Prices of Laboratory-Grown Diamonds Continue Inevitable Decline

Market Analysis
20/03/2018 10:35

Independent diamond-industry analyst Paul Zimnisky turns his attention to synthetic diamonds, noting that the price gap between diamonds and laboratory-grown gems has widened by an average of approximately 100% in the past year - doubling from 11-20% a year ago to 28-40% today, according to a survey of prices. "For example" he writes, "a white, 1-carat round diamond that is VS (very-slightly included) in clarity, F-H (near-colorless to colorless) in color, VG-ideal cut, with no-to-low florescence was selling for approximately $4,850 in March 2017 but is now $4,350 in March 2018, a 10% decline. However, over the same period of time the price of an equivalent natural diamond went from $5,850 to $6,150, representing about a 5% increase. Thus, the discount of the lab-created diamond relative to the natural equivalent was approximately a 17% in March 2017, but is now about 29%, a 71% year-over-year increase." Zimnisky's price analysis can be found here.

The price differential is when it comes to smaller (0.5 carat) and larger (1.5 carat) stones tells a similar story as they are discounted by 28% and 40% respectively, but the decline is more pronounced when one realizes that the year-over-year discounts have increased by 100% and 145%, respectively. Laboratory-grown diamonds are, "becoming less expensive relative to natural equivalents as investment in lab-diamond production technology has rapidly improved production economics in just the last few years. This has led to rapid relative supply growth and an environment that is more price competitive for lab-diamond manufactures", Zimnisky writes. A quick glance at the selection of synthetic diamonds available on quickly demonstrates how deep the discounts are, and how cheaply one can acquire synthetic diamonds.

Are high-tech applications the real goal of synthetic diamond producers?
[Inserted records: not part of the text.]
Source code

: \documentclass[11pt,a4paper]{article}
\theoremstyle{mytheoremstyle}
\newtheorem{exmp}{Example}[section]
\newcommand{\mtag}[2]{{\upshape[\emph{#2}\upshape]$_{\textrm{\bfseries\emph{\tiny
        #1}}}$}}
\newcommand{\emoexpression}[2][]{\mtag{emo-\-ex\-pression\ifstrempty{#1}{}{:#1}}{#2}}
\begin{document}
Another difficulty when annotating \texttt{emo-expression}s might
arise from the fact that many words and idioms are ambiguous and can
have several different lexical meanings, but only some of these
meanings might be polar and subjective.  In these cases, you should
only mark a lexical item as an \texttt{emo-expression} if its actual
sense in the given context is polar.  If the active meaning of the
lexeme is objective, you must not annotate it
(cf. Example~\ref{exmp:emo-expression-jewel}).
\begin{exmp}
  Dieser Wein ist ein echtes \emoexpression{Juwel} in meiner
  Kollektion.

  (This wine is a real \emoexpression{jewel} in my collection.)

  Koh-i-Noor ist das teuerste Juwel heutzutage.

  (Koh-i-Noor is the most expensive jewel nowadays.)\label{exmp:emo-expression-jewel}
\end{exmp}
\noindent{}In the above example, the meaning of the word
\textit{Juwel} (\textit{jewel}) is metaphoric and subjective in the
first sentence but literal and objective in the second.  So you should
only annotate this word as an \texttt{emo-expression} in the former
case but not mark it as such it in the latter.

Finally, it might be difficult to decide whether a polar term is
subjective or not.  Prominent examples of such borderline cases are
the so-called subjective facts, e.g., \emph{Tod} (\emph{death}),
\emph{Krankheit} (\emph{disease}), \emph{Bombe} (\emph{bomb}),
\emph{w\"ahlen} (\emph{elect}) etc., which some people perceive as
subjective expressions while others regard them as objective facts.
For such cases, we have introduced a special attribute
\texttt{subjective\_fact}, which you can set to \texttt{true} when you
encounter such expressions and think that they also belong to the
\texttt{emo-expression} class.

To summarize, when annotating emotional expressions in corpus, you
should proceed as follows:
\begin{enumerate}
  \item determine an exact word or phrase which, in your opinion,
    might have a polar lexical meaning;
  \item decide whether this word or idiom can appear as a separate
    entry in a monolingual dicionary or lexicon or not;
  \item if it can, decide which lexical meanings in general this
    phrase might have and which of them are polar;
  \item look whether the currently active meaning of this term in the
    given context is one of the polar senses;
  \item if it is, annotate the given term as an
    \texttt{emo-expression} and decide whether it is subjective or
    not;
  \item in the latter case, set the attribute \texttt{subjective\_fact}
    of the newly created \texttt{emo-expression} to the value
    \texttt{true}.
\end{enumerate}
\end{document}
Zimnisky notes, "The business of manufacturing lab-created diamonds for industrial application (typically referred to as synthetic diamond) has been around for decades, and the industry currently supplies >99% of global industrial diamond supply for use as abrasives (production is in the billions-of-carats for context)." He adds, "Lab-production of near-gem-quality diamonds is where supply analysis gets especially challenging. Producers of synthetic industrial-quality diamonds have been advancing their production capability through improved technology which has enabled them to increase the quality of their product from industrial to near-gem quality. Given that billions-of-carats of industrial-quality diamonds are produced each year, it becomes apparent that lab-created near-gem production could be in the hundreds-of-millions of carats. As lab-diamond production continues to accelerate, it seems inevitable that the price spread between lab-created and natural diamonds across all sizes and qualities will continue to widen, especially in the case of generic lab-diamonds, those that are not supported by a manufacturer or retailer's brand." 

Interestingly, Zimnisky concludes that the real breadwinner for laboratory-grown diamonds may end up being the production of higher-quality stones for use in high-tech products, and perhaps this was the intention after all. "Medium-to-longer-term expect the dialogue surrounding lab-created diamonds to shift from jewelry to application in high-tech developments such as processing chips, optics, laser devices, and thermal conductivity equipment. The unique properties of diamond make the application potential exciting and wide, and the scientific and tech community has just begun to scratch the surface of its potential. The high-tech industry enthusiastically awaits economically available mass-produced high-quality diamond, the lab-diamond manufacturers know this and most are just using jewelry as a stepping stone."